France's Télévision Numérique Terrestre (TNT) offers 25 free national channels, one pay channel (Paris Première), and up to four free local channels. Free-to-view satellite services began simulcasting the TNT lineup launched in June 2007. By December 2008, DTT penetration was projected to reach 89% of Metropolitan France. The nationwide transition from analogue to digital television began in early 2010 and was completed by late 2011, with the final analogue switch-off taking place on 30 November 2011.

Since 12 December 2012, TNT has included a mix of free and pay high definition channels using the MPEG-4 format. While most HD services continue to be broadcast via DVB-T, France began transitioning to DVB-T2 in January 2024 to enable Ultra HD and future service enhancements.

==== Germany ====

Germany launched a free-to-air platform region-by-region, starting in Berlin in November 2002. The analogue broadcasts were planned to cease soon after digital transmissions were started. Berlin became completely digital on 4 August 2003, with other regions completing between then and 2008. Digital switchover has been completed throughout Germany as of 2 December 2008, and services are now available to 100% of the population following the update of infill for the remaining 10% of transmitters by Media Broadcast, who set up broadcast antennas at 79 transmission sites and installed 283 new transmitter stations. More services are to be launched on DTT and some pay DTT channels are or have been launched in various areas, such as Stuttgart and soon Leipzig.

==== Greece ====

The Hellenic Broadcasting Corporation (ERT) began pilot digital terrestrial television (DTT) transmissions in January 2006 under the brand ERT Digital, offering the channels Prisma+, Cine+, Sport+ and retransmission of Cyprus' RIK Sat in selected areas including Athens, Thessaloniki and parts of Thessaly. By 2011, ERT operated two multiplexes: one carrying Vouli Tileorasi, Prisma+, CineSport+, with the second mux using DVB-T2 and carrying ERT1, ERT2 Sport, ERT3, plus the then new high definition service ERT HD using MPEG-4. ERT HD began its initial full HD transmissions in April 2011.

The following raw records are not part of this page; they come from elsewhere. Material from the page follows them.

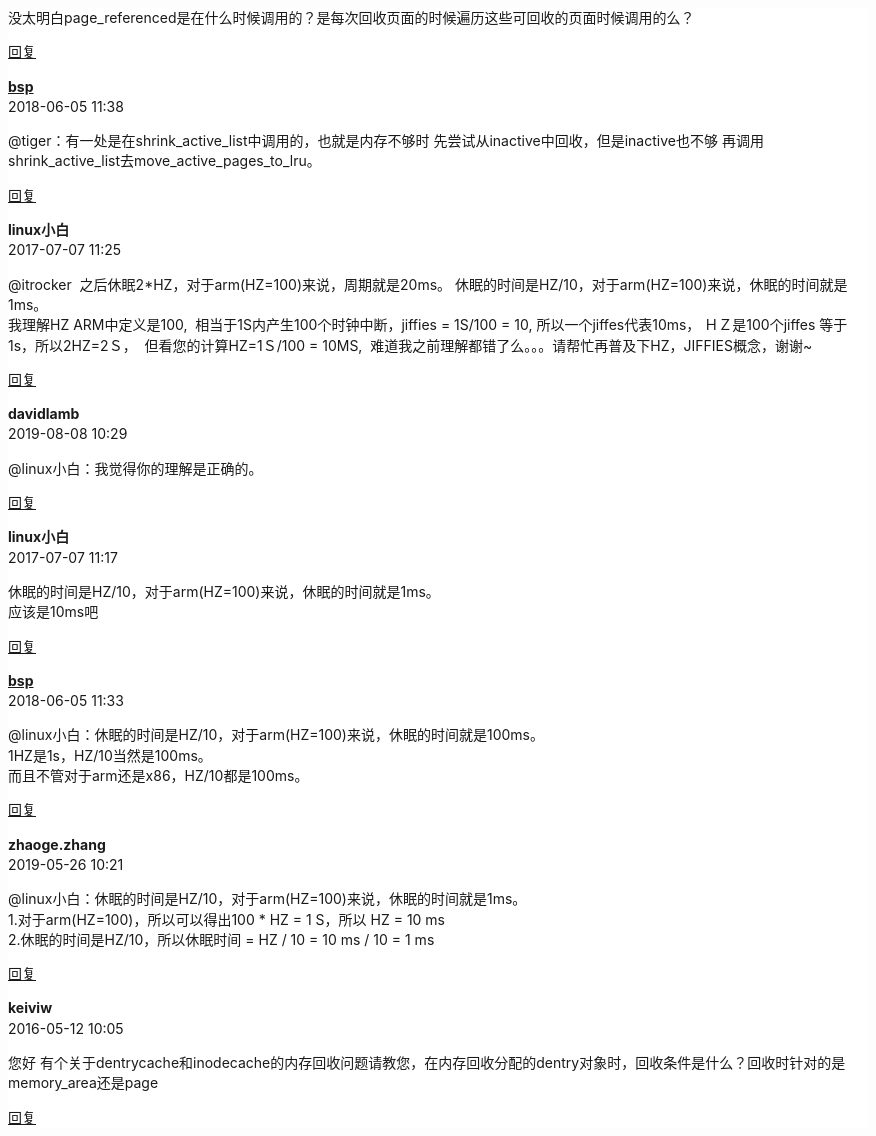 没太明白page_referenced是在什么时候调用的？是每次回收页面的时候遍历这些可回收的页面时候调用的么？

[回复](http://www.wowotech.net/memory_management/233.html#comment-6623)

**[bsp](http://www.wowotech.net/)**  
2018-06-05 11:38

@tiger：有一处是在shrink_active_list中调用的，也就是内存不够时 先尝试从inactive中回收，但是inactive也不够 再调用shrink_active_list去move_active_pages_to_lru。

[回复](http://www.wowotech.net/memory_management/233.html#comment-6782)

**linux小白**  
2017-07-07 11:25

@itrocker  之后休眠2*HZ，对于arm(HZ=100)来说，周期就是20ms。 休眠的时间是HZ/10，对于arm(HZ=100)来说，休眠的时间就是1ms。  
我理解HZ ARM中定义是100,  相当于1S内产生100个时钟中断，jiffies = 1S/100 = 10, 所以一个jiffes代表10ms， ＨＺ是100个jiffes 等于1s，所以2HZ=2Ｓ，  但看您的计算HZ=1Ｓ/100 = 10MS,  难道我之前理解都错了么。。。请帮忙再普及下HZ，JIFFIES概念，谢谢~

[回复](http://www.wowotech.net/memory_management/233.html#comment-5784)

**davidlamb**  
2019-08-08 10:29

@linux小白：我觉得你的理解是正确的。

[回复](http://www.wowotech.net/memory_management/233.html#comment-7576)

**linux小白**  
2017-07-07 11:17

休眠的时间是HZ/10，对于arm(HZ=100)来说，休眠的时间就是1ms。  
应该是10ms吧

[回复](http://www.wowotech.net/memory_management/233.html#comment-5783)

**[bsp](http://www.wowotech.net/)**  
2018-06-05 11:33

@linux小白：休眠的时间是HZ/10，对于arm(HZ=100)来说，休眠的时间就是100ms。  
1HZ是1s，HZ/10当然是100ms。  
而且不管对于arm还是x86，HZ/10都是100ms。

[回复](http://www.wowotech.net/memory_management/233.html#comment-6781)

**zhaoge.zhang**  
2019-05-26 10:21

@linux小白：休眠的时间是HZ/10，对于arm(HZ=100)来说，休眠的时间就是1ms。  
1.对于arm(HZ=100)，所以可以得出100 * HZ = 1 S，所以 HZ = 10 ms  
2.休眠的时间是HZ/10，所以休眠时间 = HZ / 10 = 10 ms / 10 = 1 ms

[回复](http://www.wowotech.net/memory_management/233.html#comment-7440)

**keiviw**  
2016-05-12 10:05

您好 有个关于dentrycache和inodecache的内存回收问题请教您，在内存回收分配的dentry对象时，回收条件是什么？回收时针对的是memory_area还是page

[回复](http://www.wowotech.net/memory_management/233.html#comment-3925)

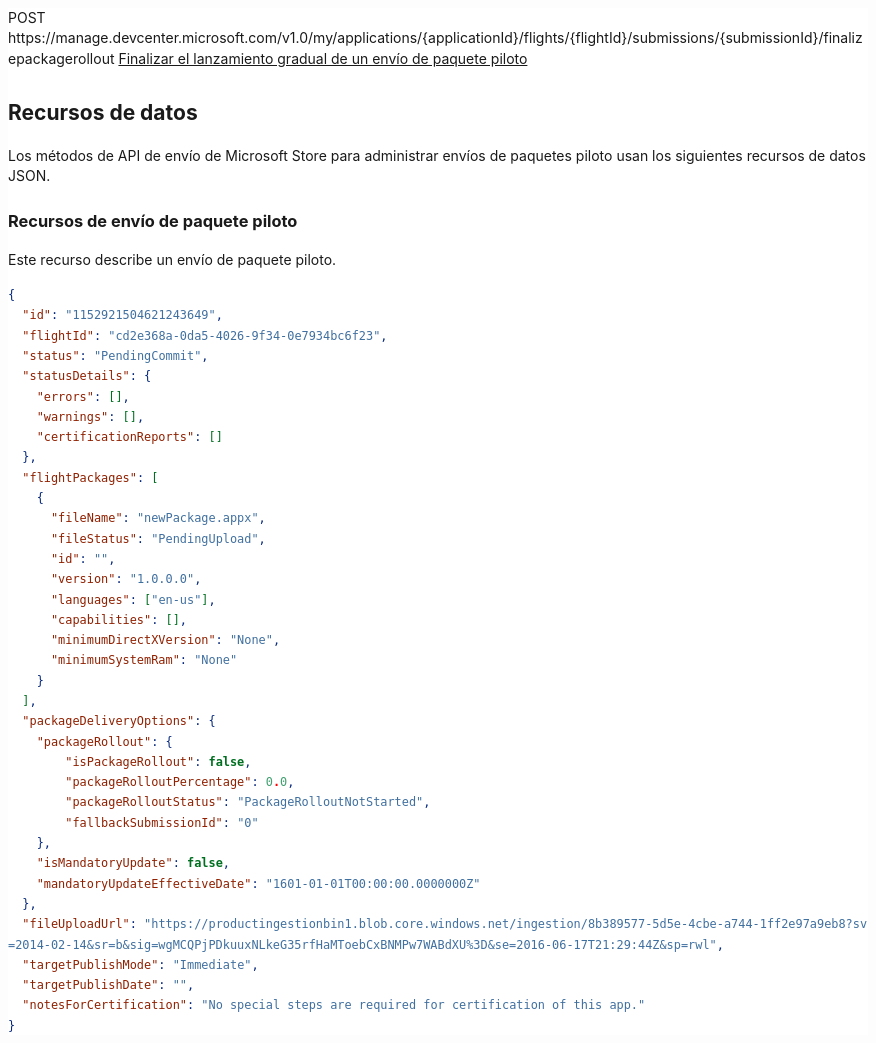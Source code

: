 </tr>
<tr>
<td align="left">POST</td>
<td align="left">https://manage.devcenter.microsoft.com/v1.0/my/applications/{applicationId}/flights/{flightId}/submissions/{submissionId}/finalizepackagerollout</td>
<td align="left"><a href="finalize-the-package-rollout-for-a-flight-submission.md">Finalizar el lanzamiento gradual de un envío de paquete piloto</a></td>
</tr>
</tbody>
</table>

<span/>

## <a name="data-resources"></a>Recursos de datos

Los métodos de API de envío de Microsoft Store para administrar envíos de paquetes piloto usan los siguientes recursos de datos JSON.

<span id="flight-submission-object" />

### <a name="flight-submission-resource"></a>Recursos de envío de paquete piloto

Este recurso describe un envío de paquete piloto.

```json
{
  "id": "1152921504621243649",
  "flightId": "cd2e368a-0da5-4026-9f34-0e7934bc6f23",
  "status": "PendingCommit",
  "statusDetails": {
    "errors": [],
    "warnings": [],
    "certificationReports": []
  },
  "flightPackages": [
    {
      "fileName": "newPackage.appx",
      "fileStatus": "PendingUpload",
      "id": "",
      "version": "1.0.0.0",
      "languages": ["en-us"],
      "capabilities": [],
      "minimumDirectXVersion": "None",
      "minimumSystemRam": "None"
    }
  ],
  "packageDeliveryOptions": {
    "packageRollout": {
        "isPackageRollout": false,
        "packageRolloutPercentage": 0.0,
        "packageRolloutStatus": "PackageRolloutNotStarted",
        "fallbackSubmissionId": "0"
    },
    "isMandatoryUpdate": false,
    "mandatoryUpdateEffectiveDate": "1601-01-01T00:00:00.0000000Z"
  },
  "fileUploadUrl": "https://productingestionbin1.blob.core.windows.net/ingestion/8b389577-5d5e-4cbe-a744-1ff2e97a9eb8?sv=2014-02-14&sr=b&sig=wgMCQPjPDkuuxNLkeG35rfHaMToebCxBNMPw7WABdXU%3D&se=2016-06-17T21:29:44Z&sp=rwl",
  "targetPublishMode": "Immediate",
  "targetPublishDate": "",
  "notesForCertification": "No special steps are required for certification of this app."
}
```

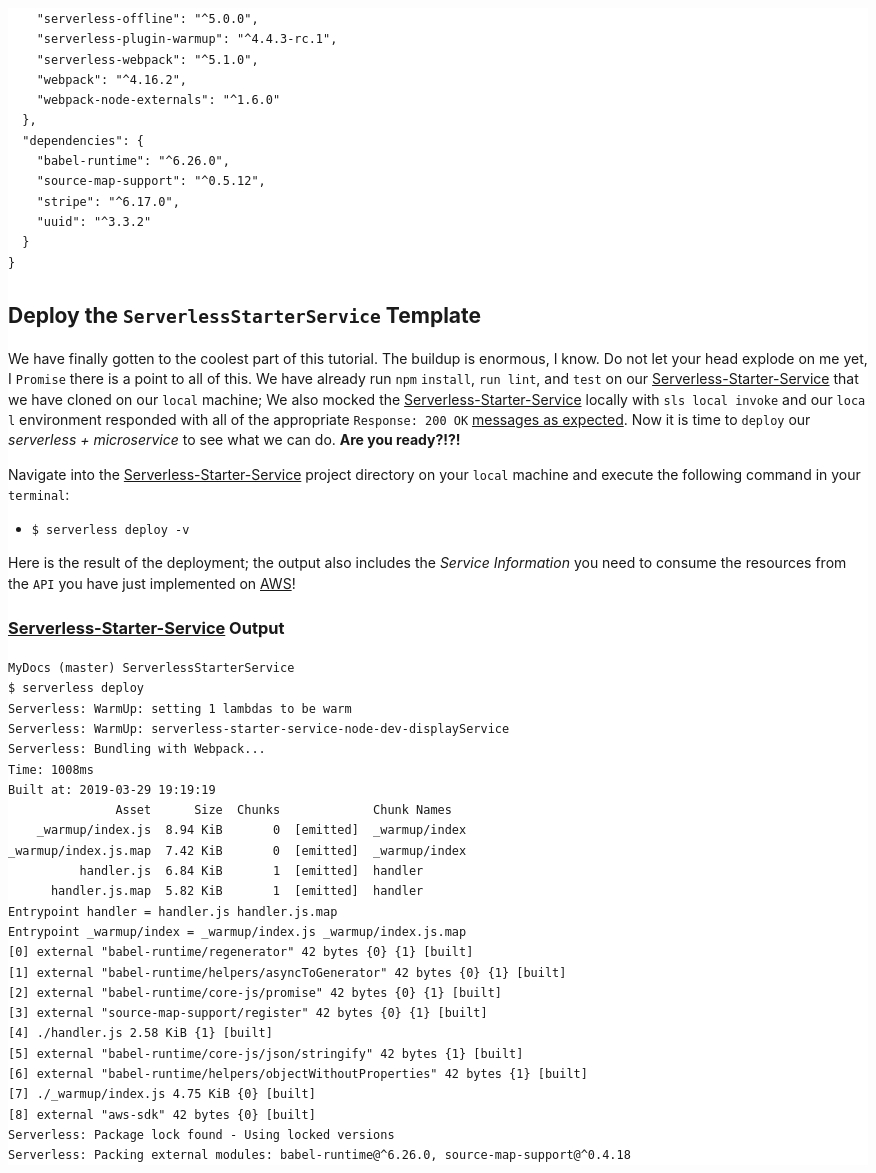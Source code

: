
 ```
    "serverless-offline": "^5.0.0",
    "serverless-plugin-warmup": "^4.4.3-rc.1",
    "serverless-webpack": "^5.1.0",
    "webpack": "^4.16.2",
    "webpack-node-externals": "^1.6.0"
  },
  "dependencies": {
    "babel-runtime": "^6.26.0",
    "source-map-support": "^0.5.12",
    "stripe": "^6.17.0",
    "uuid": "^3.3.2"
  }
}
```

## Deploy the `ServerlessStarterService` Template

We have finally gotten to the coolest part of this tutorial. The buildup is enormous, I know. Do not let your head explode on me yet, I `Promise` there is a point to all of this. We have already run `npm` `install`, `run lint`, and `test` on our [Serverless-Starter-Service](https://github.com/lopezdp/ServerlessStarterService) that we have cloned on our `local` machine; We also mocked the [Serverless-Starter-Service](https://github.com/lopezdp/ServerlessStarterService) locally with `sls local invoke` and our `local` environment responded with all of the appropriate `Response: 200 OK` [messages as expected](https://github.com/lopezdp/TechnicalArticles/blob/master/HowToConfigure.IAC.Mocks.UnitTests.md#invoke-local-mock-example-with-serverlessstarterservice). Now it is time to `deploy` our *serverless + microservice*  to see what we can do. **Are you ready?!?!**

Navigate into the [Serverless-Starter-Service](https://github.com/lopezdp/ServerlessStarterService) project directory on your `local` machine and execute the following command in your `terminal`:

* `$ serverless deploy -v`

Here is the result of the deployment; the output also includes the *Service Information* you need to consume the resources from the `API` you have just implemented on [AWS]()!

### [Serverless-Starter-Service](https://github.com/lopezdp/ServerlessStarterService) Output

```
MyDocs (master) ServerlessStarterService
$ serverless deploy
Serverless: WarmUp: setting 1 lambdas to be warm
Serverless: WarmUp: serverless-starter-service-node-dev-displayService
Serverless: Bundling with Webpack...
Time: 1008ms
Built at: 2019-03-29 19:19:19
               Asset      Size  Chunks             Chunk Names
    _warmup/index.js  8.94 KiB       0  [emitted]  _warmup/index
_warmup/index.js.map  7.42 KiB       0  [emitted]  _warmup/index
          handler.js  6.84 KiB       1  [emitted]  handler
      handler.js.map  5.82 KiB       1  [emitted]  handler
Entrypoint handler = handler.js handler.js.map
Entrypoint _warmup/index = _warmup/index.js _warmup/index.js.map
[0] external "babel-runtime/regenerator" 42 bytes {0} {1} [built]
[1] external "babel-runtime/helpers/asyncToGenerator" 42 bytes {0} {1} [built]
[2] external "babel-runtime/core-js/promise" 42 bytes {0} {1} [built]
[3] external "source-map-support/register" 42 bytes {0} {1} [built]
[4] ./handler.js 2.58 KiB {1} [built]
[5] external "babel-runtime/core-js/json/stringify" 42 bytes {1} [built]
[6] external "babel-runtime/helpers/objectWithoutProperties" 42 bytes {1} [built]
[7] ./_warmup/index.js 4.75 KiB {0} [built]
[8] external "aws-sdk" 42 bytes {0} [built]
Serverless: Package lock found - Using locked versions
Serverless: Packing external modules: babel-runtime@^6.26.0, source-map-support@^0.4.18
```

Commercial broadcasters implemented the transition through the consortium Digea, which began commercial digital transmissions in September 2009 from the Xylokastro transmitter and progressively activated services in Thessaloniki, Athens and other regions through 2011–2013. Regional broadcasters organized under Digital Union also launched DTT services from 2010 onwards, providing additional regional and local channels in Thessaloniki, Crete, Patras and other areas.

Analog broadcasts in Athens were discontinued in August 2011 and by the full completion of the analog sign-off process in February 2015, Greece operated well over 150 digital transmitter sites and achieved national population coverage in excess of 90% through its combined public and privately operated multiplexes.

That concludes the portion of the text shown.